Zonder zin of zonder erectie voelen veel mannen zich schuldig naar hun vrouw ‘omdat zij nu tekort komt’, terwijl veel vrouwen in die situatie intimiteit en aandacht missen, maar het er bij laten zitten ‘om hem niet te kwetsen’. Die impasse lossen sommige stellen op met ‘intieme masturbatie’. Ze knuffelen samen en de vrouw gaat dan verder met masturbatie terwijl hij in haar andere arm ligt. Dat kan ervoor zorgen dat hij minder schuldgevoel heeft, en dat ze samen meer verbonden en minder eenzaam zijn. Sommige mannen worden dan heel trots op hun vrouw die dat zomaar durft (en soms wordt hij er ook opgewonden van).
Er zijn ook stellen die het seksuele er maar helemaal bij laten zitten. Vanuit gezondheidsperspectief lijkt dat niet verstandig. Ook zonder coïtus en ook zonder orgasme zitten er gezondheidsvoordelen aan lichamelijke intimiteit. Zo lijkt regelmatig zoenen een gunstig effect te hebben op de lipidenspiegels [41].
Wat te doen als uit de anamnese blijkt dat penetratie voor de vrouw wel degelijk belangrijk is? Warkentin schreef in 2006 een uiterst leerzame casus over een heteroseksuele man met PCa [42]. Zes jaar na radicale chirurgie, radiotherapie en ADT had hij nauwelijks zin in seks en helemaal geen erectie meer. Een lesbische kennis hoorde van zijn probleem en adviseerde hem een voorbind- (strap-on) dildo te gebruiken. Uiteraard stribbelde de man eerst tegen. Uiteindelijk bleek de dildo een gouden vondst. Hij kon weer penetreren. Zijn nervositeit bij het vrijen verdween, want de dildo bleef stijf. Zijn vrouw kwam weer klaar door de penetratie en ook zelf kon hij weer klaarkomen. De psychologie verklaart dat fenomeen wel als multisensory integration.

De patiënt zonder partner

De man die geen partner heeft, maar wel zijn seksuele capaciteiten wil behouden, verdient goede informatie over het belang van regelmatige cavernosum doorbloeding, liefst met concrete aanwijzingen over hoe en wat. Als hij gaat daten zal hij waarschijnlijk gebaat zijn met advies om niet geheimzinnig te doen over zijn PCa, om niet te verzwijgen dat hij erectieondersteunende middelen gebruikt en om niet te veronderstellen dat hij een erectie moet krijgen om plezierig te kunnen vrijen en daten [43]!
Bij relaties hebben we de neiging om direct of indirect aan te geven dat seksualiteit gezond is voor de relatie. Bij alleenstaanden valt dat argument weg. Echter ook zonder een relatie heeft seksuele activiteit gezondheidsvoordelen. Opwinding kan ook zonder partner, en een orgasme kan ook zonder erectie. Allerlei elementen van seks hebben kortetermijn- en langetermijn-gezondheidsvoordelen [19].

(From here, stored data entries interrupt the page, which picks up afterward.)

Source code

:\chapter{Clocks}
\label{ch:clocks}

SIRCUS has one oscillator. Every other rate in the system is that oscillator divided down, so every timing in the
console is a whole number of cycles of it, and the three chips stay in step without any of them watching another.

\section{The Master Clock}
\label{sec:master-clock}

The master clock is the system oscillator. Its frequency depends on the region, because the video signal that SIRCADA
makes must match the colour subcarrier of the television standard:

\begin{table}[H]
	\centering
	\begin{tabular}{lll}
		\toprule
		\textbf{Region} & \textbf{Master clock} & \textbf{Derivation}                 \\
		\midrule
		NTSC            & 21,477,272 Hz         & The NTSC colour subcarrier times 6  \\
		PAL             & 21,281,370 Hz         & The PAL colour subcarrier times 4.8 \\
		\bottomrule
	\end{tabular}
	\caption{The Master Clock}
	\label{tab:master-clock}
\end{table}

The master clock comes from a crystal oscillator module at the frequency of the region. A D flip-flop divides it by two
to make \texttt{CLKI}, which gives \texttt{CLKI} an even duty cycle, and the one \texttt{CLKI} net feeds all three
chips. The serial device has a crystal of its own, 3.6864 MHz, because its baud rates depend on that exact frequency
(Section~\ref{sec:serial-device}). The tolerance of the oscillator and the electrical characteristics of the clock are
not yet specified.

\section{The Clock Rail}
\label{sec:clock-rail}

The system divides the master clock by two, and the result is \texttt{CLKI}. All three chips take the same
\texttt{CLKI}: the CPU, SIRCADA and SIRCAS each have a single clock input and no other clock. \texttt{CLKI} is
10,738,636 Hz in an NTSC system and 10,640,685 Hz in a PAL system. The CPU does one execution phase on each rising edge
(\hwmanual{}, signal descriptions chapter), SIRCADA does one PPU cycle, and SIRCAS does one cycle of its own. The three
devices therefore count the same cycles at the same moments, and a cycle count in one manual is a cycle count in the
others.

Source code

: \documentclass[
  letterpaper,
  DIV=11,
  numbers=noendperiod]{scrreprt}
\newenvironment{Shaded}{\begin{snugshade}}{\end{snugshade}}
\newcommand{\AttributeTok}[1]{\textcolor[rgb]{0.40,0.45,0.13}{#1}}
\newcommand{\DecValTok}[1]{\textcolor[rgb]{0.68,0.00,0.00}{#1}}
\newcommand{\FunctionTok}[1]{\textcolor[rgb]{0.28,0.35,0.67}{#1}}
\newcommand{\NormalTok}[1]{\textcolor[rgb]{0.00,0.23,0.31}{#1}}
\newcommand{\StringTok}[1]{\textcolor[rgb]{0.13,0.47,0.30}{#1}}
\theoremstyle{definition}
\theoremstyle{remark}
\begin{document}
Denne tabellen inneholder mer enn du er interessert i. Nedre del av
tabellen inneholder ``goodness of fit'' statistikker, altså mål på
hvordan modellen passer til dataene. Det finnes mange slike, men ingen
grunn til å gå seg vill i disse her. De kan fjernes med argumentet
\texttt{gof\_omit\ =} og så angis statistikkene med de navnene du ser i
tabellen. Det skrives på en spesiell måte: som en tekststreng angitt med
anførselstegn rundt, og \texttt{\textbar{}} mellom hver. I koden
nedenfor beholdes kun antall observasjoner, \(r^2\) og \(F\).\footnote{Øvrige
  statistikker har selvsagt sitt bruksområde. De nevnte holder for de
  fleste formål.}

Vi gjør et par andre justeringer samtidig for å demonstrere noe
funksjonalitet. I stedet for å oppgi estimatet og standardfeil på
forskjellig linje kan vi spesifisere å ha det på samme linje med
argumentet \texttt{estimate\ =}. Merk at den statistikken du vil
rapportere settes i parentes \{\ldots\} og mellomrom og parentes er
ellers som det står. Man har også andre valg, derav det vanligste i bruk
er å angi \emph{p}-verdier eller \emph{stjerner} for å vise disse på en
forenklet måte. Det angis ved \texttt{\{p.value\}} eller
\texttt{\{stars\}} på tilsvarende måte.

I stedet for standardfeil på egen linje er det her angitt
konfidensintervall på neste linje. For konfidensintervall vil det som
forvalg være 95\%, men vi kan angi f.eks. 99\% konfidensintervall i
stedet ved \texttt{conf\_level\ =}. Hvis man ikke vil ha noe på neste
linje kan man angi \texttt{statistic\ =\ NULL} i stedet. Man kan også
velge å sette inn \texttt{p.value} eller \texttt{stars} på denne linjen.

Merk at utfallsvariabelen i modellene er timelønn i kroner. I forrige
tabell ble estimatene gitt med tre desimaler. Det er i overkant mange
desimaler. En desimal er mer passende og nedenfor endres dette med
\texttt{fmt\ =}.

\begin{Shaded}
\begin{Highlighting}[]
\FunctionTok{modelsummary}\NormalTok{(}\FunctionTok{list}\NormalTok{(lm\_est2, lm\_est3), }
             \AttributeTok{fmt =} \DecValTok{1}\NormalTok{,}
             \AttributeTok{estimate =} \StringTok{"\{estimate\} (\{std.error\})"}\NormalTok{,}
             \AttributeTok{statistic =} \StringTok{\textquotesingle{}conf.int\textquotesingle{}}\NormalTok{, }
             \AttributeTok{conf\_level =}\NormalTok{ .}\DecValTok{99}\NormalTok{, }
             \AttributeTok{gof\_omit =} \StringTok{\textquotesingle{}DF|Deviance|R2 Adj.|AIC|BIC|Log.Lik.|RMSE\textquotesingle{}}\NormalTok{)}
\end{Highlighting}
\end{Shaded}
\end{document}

Erotisering van on demand erectieverbeterende strategieën

Bij PCa hebben strategieën om de erectie te verbeteren twee functies. Enerzijds voor de regelmatige doorbloeding van de corpora cavernosa. Dat heeft niets met seks te maken en daarvoor is ook geen toestemming van de partner nodig. Anderzijds dient een strategie voor een goede erectie bij het vrijen. En dan wordt de betrokkenheid van de partner wel essentieel. Doorgaans is voor de vrouw een erectie op zichzelf geen opstap naar een seksuele bui. Haar verlangen zal zich gemakkelijker ontwikkelen via wederzijds contact dat overloopt in intimiteit. De vrouw die van daaruit vacuüm of een PDE5-remmer voorstelt, kan op die manier die methode geleidelijk erotiseren [43].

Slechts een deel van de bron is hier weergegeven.